I don't think we ever buried such things as large as tanks or aircraft for possible future reuse, did we,,,particularly ones that were becoming obsolete anyway ? And It sounds very unlikely as there is no guarantee that the burial locations would be accessible at a future date, especially if there had been a change of national government, or we no longer had any presence in the country anyway. If we had had to go back, I think we would have found empty packing cases lying around, and Spitfires with strange markings overhead, giving us a hard time.

 

Its not like pre-positioned equipment, to use the modern vernacular, where the gear is stored in an allied country, fully assembled, maintained and ready to run - such as US armour in West Germany during the Cold War.

Surely not everybody was kung fu fighting.

https://rationalwiki.org

Thanks for the links... The cool level of this story is off the charts.

The BBC today reports:

 

British experts looking for a cache of World War II Spitfire planes believed to be buried in Burma say they have discovered a crate. The team has lowered a camera into the crate in the Kachin state capital Myitkyina, but says muddy water has stopped them identifying the contents.

 

"Muddy water" sounds ominous in relation to the state of preservation..

Gerry Howard

"Muddy water" sounds ominous in relation to the state of preservation..

 

Depends on the acidity or alkalinity of the water I suppose - which will in turn depend on the chemical composition of the surrounding earth. No big surprise that the crates are filled with water given that they're buried a tropical region.

 

I think there is an expectation that these aircraft are going to be in such good condition that they will require just a quick clean up, the wiring tested and away they'll go. Realistically we know that even if they are in near-perfect condition, each airframe will be subject to a complete strip down, examined for corrosion and damage, and then rebuilt from the wheels upwards, in accordance with all the regulations that cover any other Spitfire rebuild. These aren't crates of flyable Spitfires - they are, at best, crates of major restoration projects.
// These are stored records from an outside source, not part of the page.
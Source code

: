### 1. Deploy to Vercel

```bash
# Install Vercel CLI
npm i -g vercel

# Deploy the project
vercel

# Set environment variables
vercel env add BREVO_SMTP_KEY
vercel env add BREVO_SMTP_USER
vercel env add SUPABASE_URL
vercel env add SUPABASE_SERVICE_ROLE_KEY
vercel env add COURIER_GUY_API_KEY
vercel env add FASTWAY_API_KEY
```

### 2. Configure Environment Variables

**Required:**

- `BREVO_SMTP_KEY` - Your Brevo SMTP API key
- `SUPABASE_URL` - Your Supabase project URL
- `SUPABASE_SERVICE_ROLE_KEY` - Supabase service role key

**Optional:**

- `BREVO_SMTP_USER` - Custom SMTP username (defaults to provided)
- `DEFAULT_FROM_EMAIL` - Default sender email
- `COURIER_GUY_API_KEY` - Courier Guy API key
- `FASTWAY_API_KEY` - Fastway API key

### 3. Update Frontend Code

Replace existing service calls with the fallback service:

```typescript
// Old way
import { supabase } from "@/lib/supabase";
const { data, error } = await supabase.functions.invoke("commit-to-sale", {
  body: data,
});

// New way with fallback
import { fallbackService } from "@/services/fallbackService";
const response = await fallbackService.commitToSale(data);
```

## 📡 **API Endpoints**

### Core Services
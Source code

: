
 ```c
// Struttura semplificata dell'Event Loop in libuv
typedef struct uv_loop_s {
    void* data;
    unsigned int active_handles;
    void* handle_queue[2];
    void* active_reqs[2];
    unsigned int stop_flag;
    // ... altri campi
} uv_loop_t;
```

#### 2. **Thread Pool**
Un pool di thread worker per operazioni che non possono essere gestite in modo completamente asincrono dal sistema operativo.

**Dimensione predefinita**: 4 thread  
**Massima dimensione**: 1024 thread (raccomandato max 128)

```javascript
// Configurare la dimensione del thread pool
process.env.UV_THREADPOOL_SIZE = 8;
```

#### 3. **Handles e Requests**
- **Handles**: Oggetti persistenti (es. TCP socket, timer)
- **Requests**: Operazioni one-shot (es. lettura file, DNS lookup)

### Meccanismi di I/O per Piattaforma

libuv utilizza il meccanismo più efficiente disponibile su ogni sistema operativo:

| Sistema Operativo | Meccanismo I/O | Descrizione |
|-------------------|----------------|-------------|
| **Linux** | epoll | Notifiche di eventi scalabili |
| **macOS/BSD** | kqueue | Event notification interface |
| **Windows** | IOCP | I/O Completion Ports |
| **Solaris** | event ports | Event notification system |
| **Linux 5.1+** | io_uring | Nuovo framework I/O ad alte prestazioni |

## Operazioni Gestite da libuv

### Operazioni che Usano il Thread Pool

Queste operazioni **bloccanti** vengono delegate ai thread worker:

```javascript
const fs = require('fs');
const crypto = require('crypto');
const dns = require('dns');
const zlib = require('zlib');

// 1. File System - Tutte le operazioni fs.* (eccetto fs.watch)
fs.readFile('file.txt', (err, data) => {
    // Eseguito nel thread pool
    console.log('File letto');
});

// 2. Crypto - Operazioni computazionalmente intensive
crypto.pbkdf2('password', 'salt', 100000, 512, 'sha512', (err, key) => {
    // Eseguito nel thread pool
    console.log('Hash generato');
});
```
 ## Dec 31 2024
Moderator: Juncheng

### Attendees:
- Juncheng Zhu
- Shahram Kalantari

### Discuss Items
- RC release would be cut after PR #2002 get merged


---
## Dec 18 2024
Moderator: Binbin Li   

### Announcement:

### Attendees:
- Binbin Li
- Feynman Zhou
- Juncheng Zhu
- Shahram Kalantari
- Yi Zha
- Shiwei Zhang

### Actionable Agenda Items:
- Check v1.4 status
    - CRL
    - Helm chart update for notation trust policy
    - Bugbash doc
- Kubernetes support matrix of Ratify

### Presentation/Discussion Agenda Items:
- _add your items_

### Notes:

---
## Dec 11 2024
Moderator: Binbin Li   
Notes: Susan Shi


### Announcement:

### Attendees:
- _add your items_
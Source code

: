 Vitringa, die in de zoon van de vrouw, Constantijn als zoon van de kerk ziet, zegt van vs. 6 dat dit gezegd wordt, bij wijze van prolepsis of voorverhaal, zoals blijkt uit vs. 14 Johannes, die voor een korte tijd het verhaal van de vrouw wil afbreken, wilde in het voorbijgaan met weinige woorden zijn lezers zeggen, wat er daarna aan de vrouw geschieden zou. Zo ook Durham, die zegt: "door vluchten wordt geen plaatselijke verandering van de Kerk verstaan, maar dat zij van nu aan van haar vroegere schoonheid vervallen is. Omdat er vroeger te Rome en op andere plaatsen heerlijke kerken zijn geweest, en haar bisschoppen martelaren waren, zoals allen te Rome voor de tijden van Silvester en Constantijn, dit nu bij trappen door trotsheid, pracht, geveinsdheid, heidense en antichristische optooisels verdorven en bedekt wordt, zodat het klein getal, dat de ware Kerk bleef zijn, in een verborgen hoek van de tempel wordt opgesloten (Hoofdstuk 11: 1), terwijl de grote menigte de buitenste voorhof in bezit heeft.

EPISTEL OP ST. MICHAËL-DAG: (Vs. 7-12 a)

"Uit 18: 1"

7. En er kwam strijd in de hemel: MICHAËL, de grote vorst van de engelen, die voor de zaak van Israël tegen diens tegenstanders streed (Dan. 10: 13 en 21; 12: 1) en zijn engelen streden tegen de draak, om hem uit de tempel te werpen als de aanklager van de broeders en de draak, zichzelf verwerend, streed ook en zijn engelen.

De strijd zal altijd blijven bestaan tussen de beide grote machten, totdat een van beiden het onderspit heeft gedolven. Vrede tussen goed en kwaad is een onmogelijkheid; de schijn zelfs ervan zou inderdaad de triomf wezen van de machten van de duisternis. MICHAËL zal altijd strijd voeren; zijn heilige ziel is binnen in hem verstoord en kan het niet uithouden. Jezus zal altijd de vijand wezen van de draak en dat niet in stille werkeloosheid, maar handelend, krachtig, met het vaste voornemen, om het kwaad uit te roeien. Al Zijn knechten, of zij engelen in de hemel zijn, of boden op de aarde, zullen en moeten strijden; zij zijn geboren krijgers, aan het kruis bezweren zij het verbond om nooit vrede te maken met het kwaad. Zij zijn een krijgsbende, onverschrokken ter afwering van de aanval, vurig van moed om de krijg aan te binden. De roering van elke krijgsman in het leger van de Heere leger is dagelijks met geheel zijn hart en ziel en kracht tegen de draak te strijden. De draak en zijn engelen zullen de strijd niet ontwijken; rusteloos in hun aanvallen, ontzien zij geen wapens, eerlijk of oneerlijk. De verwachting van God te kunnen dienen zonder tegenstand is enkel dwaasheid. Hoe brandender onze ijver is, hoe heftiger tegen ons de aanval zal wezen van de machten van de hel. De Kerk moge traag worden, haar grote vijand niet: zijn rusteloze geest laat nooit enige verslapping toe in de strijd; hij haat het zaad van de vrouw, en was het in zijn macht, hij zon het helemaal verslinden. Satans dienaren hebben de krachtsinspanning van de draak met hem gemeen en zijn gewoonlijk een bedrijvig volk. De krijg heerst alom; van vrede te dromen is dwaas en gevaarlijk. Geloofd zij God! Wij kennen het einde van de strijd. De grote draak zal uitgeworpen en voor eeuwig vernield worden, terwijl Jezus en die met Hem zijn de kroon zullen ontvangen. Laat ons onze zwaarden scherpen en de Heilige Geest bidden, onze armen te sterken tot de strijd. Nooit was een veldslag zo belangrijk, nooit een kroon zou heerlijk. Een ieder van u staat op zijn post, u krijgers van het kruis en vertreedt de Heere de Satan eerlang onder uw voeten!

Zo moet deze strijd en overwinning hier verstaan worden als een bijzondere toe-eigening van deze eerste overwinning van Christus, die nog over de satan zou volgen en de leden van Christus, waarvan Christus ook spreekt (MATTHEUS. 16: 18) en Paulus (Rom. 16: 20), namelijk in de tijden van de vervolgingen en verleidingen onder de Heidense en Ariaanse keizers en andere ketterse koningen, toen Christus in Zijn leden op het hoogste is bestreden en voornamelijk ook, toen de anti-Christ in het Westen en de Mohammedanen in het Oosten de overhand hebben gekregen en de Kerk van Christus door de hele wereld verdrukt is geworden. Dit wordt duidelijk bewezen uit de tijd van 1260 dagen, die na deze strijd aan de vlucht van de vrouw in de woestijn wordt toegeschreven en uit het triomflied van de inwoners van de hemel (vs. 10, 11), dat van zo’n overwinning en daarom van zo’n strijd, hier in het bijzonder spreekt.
Surely not everybody was kung fu fighting.

https://rationalwiki.org

I read somewhere that they are going to try and pump the water out of the crate in order to assess the contents. This lead me to wonder whether the water table might be high enough to put them in a "pumping against the tide" scenario. If each crate has to be pumped out this could add a lot to the time and budget needed to recover anything.

This morning the BBC reports that

 

 

Archaeologists hunting for World War II Spitfires in Burma believe there are no planes buried at the sites where they have been digging, the BBC understands.

 

The archaeologists have concluded that evidence does not support the original claim that as many as 124 Spitfires were buried at the end of the war, the BBC's Fergal Keane reports.

 

Wargaming.net, the firm financing the dig, has also said there are no planes

But project leader David Cundall says they are looking in the wrong place.

http://www.bbc.co.uk...d-asia-21074699

Gerry Howard

124? Spitfires for everyone!

5800X3D, RTX4070, 600 Watt, one or two 1440p 32" screens, 64 GB RAM, 4 TB  PCle 3 NVMe, Warthog throttle, VKB NXT EVO stick, Honeycomb Alpha yoke, CH quad, 3 Logitech panels, 2 StreamDecks, Desktop Aviator Trim Panel. Crystal Light VR.

 

  • 4 weeks later...

According the the BBC there are no Spitfires and the search has been called off.

 

Apology

 

Wargaming Ltd {the financers] said they now believe no Spitfires were delivered in crates and buried at RAF Mingaladon during 1945 and 1946.

 

The company said that archival records showed that the RAF unit that handled shipments through Rangoon docks only received 37 aircraft in total from three transport ships between 1945 and 1946.

 

Most of the Spitfires that were in Burma at the time appear to have been re-exported in the autumn of 1946, they said.